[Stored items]
________________________________________
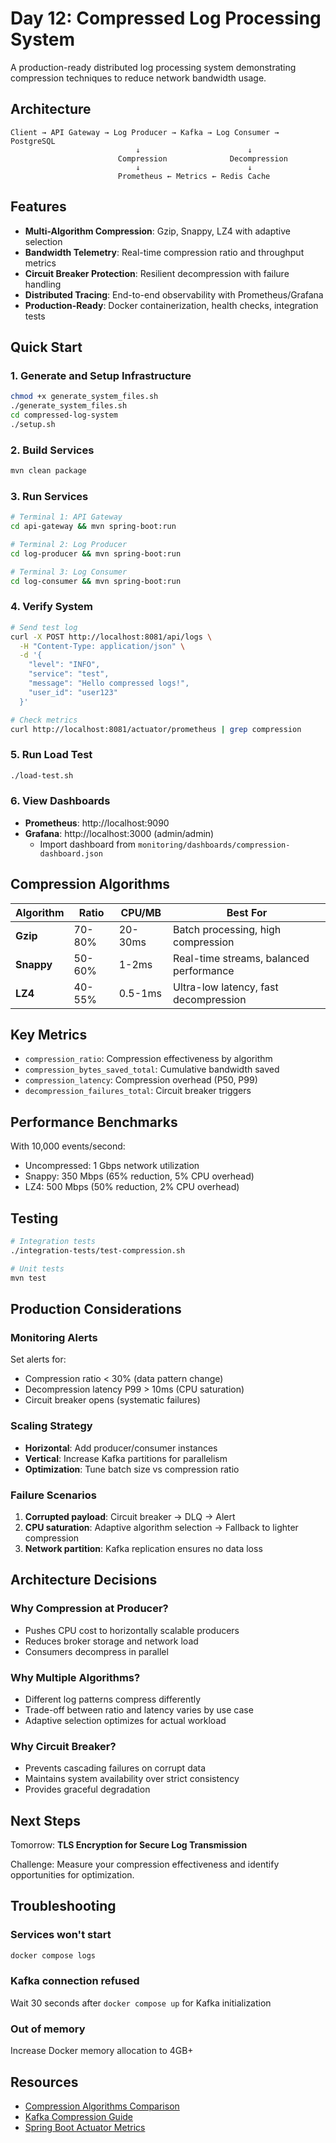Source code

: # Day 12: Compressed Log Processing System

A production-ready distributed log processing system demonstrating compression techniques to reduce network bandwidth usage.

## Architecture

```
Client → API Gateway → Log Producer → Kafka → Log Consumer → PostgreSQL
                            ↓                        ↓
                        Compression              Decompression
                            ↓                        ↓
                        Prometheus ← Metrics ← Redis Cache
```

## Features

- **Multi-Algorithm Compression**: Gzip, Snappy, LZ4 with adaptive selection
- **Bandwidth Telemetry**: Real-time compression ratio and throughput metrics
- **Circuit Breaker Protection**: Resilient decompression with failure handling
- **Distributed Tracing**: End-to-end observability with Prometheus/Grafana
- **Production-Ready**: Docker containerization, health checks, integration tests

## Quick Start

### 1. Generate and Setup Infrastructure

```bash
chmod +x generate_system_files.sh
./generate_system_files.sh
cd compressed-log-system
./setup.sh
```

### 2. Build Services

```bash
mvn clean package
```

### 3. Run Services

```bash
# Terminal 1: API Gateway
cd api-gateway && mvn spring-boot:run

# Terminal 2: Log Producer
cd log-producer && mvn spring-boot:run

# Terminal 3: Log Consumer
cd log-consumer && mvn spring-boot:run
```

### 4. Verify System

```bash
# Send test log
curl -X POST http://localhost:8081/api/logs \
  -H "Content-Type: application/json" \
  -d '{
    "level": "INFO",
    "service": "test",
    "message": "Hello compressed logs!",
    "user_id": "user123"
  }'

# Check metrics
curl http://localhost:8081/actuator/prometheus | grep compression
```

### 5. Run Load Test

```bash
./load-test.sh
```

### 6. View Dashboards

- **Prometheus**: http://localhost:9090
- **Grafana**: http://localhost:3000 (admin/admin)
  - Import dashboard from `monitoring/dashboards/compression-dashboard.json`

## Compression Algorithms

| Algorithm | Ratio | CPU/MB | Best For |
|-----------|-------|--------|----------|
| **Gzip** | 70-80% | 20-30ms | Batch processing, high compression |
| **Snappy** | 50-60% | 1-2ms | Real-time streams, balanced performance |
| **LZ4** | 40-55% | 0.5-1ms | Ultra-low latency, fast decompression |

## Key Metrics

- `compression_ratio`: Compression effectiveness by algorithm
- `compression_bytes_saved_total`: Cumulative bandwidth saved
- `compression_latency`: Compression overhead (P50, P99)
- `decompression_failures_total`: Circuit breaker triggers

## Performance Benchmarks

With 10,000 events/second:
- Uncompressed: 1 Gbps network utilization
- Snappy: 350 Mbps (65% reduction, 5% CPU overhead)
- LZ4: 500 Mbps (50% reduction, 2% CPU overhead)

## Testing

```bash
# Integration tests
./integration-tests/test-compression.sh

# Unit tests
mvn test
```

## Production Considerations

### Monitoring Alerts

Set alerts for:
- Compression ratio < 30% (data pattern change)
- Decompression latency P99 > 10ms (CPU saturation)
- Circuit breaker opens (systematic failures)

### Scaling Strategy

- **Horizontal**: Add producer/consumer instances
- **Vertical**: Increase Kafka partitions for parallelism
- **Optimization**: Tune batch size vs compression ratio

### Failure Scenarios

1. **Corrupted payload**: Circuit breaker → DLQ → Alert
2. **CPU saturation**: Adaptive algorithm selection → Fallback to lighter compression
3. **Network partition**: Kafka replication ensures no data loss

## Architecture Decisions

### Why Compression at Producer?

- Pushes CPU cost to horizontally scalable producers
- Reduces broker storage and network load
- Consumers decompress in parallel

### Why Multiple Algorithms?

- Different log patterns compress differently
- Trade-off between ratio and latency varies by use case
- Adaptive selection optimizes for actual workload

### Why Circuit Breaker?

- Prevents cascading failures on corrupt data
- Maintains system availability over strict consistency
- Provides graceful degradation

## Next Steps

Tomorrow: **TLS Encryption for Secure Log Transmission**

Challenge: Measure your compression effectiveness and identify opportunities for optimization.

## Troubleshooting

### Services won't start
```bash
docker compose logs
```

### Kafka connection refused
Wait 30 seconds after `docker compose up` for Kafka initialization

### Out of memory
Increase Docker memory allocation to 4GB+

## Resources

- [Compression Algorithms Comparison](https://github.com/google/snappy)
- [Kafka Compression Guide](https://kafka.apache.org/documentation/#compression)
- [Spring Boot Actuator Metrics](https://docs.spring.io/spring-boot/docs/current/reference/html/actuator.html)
________________________________________
### WHAT TO PRODUCE
Give the number of lines that hold the word "Algorithms" in these records, with nothing added.

### WORKED SOLUTION
3